→ **What the task asks**:
Repeat the records below exactly as they appear, leaving out any pictures.

→ **Records drawn from a dataset**:
──────────

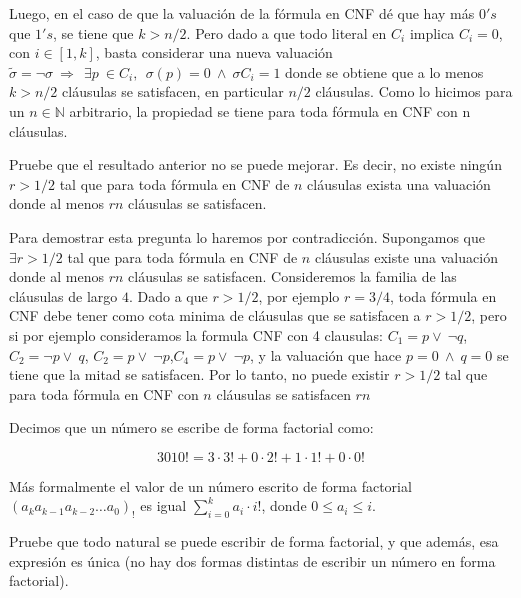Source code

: \documentclass[letterpaper,10pt]{article}
\begin{document}
Luego, en el caso de que la valuación de la fórmula en CNF dé que hay más $0's$ que $1's$, se tiene que  $k>n/2$. Pero dado a que todo literal en $C_{i}$ implica $C_i=0$, con $i \in [1,k]$, basta considerar una nueva valuación $\widetilde{\sigma} = \neg \sigma\ \Rightarrow\ \ \exists p\ \in C_i,\ \ \sigma(p) = 0\ \wedge\ \sigma C_i = 1 $ donde se obtiene que a lo menos $k>n/2$ cláusulas se satisfacen, en particular $n/2$ cláusulas. Como lo hicimos para un $n \in \mathbb{N}$ arbitrario, la propiedad se tiene para toda fórmula en CNF con n cláusulas.
\\

\begin{tcolorbox}
 Pruebe que el resultado anterior no se puede mejorar. Es decir, no existe ningún $r >1/2$ tal que para toda fórmula en CNF de $n$ cláusulas exista una valuación donde al menos $rn$ cláusulas se satisfacen.
\end{tcolorbox}

Para demostrar esta pregunta lo haremos por contradicción. Supongamos que $\exists r>1/2$ tal que para toda fórmula en CNF de $n$ cláusulas existe una valuación donde al menos $rn$ cláusulas se satisfacen. Consideremos la familia de las cláusulas de largo $4$. Dado a que $r>1/2$, por ejemplo $r=3/4$, toda fórmula en CNF debe tener como cota minima de cláusulas que se satisfacen a $r>1/2$, pero si por ejemplo consideramos la formula CNF con 4 clausulas: $C_1 = p \vee\ \neg q$, $C_2 = \neg p \vee\  q$, $C_2 = p \vee\ \neg p$,$C_4 = p \vee\ \neg p$, y la valuación que hace $p=0\ \wedge\ q=0$ se tiene que la mitad se satisfacen. Por lo tanto, no puede existir $r>1/2$ tal que para toda fórmula en CNF con $n$ cláusulas se satisfacen $rn$
\\

\begin{tcolorbox}[colback=red!5!white,colframe=red!75!black]
 Decimos que un número se escribe de forma factorial como:

\begin{equation*}
3010!= 3\cdot 3!+0\cdot 2!+1\cdot 1!+0\cdot 0!
\end{equation*}

Más formalmente el valor de un número escrito de forma factorial $(a_k a_{k-1}a_{k-2}\ldots a_0)_!$ es igual $\sum_{i=0}^{k} a_i\cdot i!$, donde $0\leqslant a_i\leqslant i$.
\end{tcolorbox}

\begin{tcolorbox}
 Pruebe que todo natural se puede escribir de forma factorial, y que además, esa expresión es única (no hay dos formas distintas de escribir un número en forma factorial).
\end{tcolorbox}
\end{document}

──────────

→ **Response**:
Source code

: \documentclass[letterpaper,10pt]{article}
\begin{document}
Luego, en el caso de que la valuación de la fórmula en CNF dé que hay más $0's$ que $1's$, se tiene que  $k>n/2$. Pero dado a que todo literal en $C_{i}$ implica $C_i=0$, con $i \in [1,k]$, basta considerar una nueva valuación $\widetilde{\sigma} = \neg \sigma\ \Rightarrow\ \ \exists p\ \in C_i,\ \ \sigma(p) = 0\ \wedge\ \sigma C_i = 1 $ donde se obtiene que a lo menos $k>n/2$ cláusulas se satisfacen, en particular $n/2$ cláusulas. Como lo hicimos para un $n \in \mathbb{N}$ arbitrario, la propiedad se tiene para toda fórmula en CNF con n cláusulas.
\\

\begin{tcolorbox}
 Pruebe que el resultado anterior no se puede mejorar. Es decir, no existe ningún $r >1/2$ tal que para toda fórmula en CNF de $n$ cláusulas exista una valuación donde al menos $rn$ cláusulas se satisfacen.
\end{tcolorbox}

Para demostrar esta pregunta lo haremos por contradicción. Supongamos que $\exists r>1/2$ tal que para toda fórmula en CNF de $n$ cláusulas existe una valuación donde al menos $rn$ cláusulas se satisfacen. Consideremos la familia de las cláusulas de largo $4$. Dado a que $r>1/2$, por ejemplo $r=3/4$, toda fórmula en CNF debe tener como cota minima de cláusulas que se satisfacen a $r>1/2$, pero si por ejemplo consideramos la formula CNF con 4 clausulas: $C_1 = p \vee\ \neg q$, $C_2 = \neg p \vee\  q$, $C_2 = p \vee\ \neg p$,$C_4 = p \vee\ \neg p$, y la valuación que hace $p=0\ \wedge\ q=0$ se tiene que la mitad se satisfacen. Por lo tanto, no puede existir $r>1/2$ tal que para toda fórmula en CNF con $n$ cláusulas se satisfacen $rn$
\\

\begin{tcolorbox}[colback=red!5!white,colframe=red!75!black]
 Decimos que un número se escribe de forma factorial como:

\begin{equation*}
3010!= 3\cdot 3!+0\cdot 2!+1\cdot 1!+0\cdot 0!
\end{equation*}

Más formalmente el valor de un número escrito de forma factorial $(a_k a_{k-1}a_{k-2}\ldots a_0)_!$ es igual $\sum_{i=0}^{k} a_i\cdot i!$, donde $0\leqslant a_i\leqslant i$.
\end{tcolorbox}

\begin{tcolorbox}
 Pruebe que todo natural se puede escribir de forma factorial, y que además, esa expresión es única (no hay dos formas distintas de escribir un número en forma factorial).
\end{tcolorbox}
\end{document}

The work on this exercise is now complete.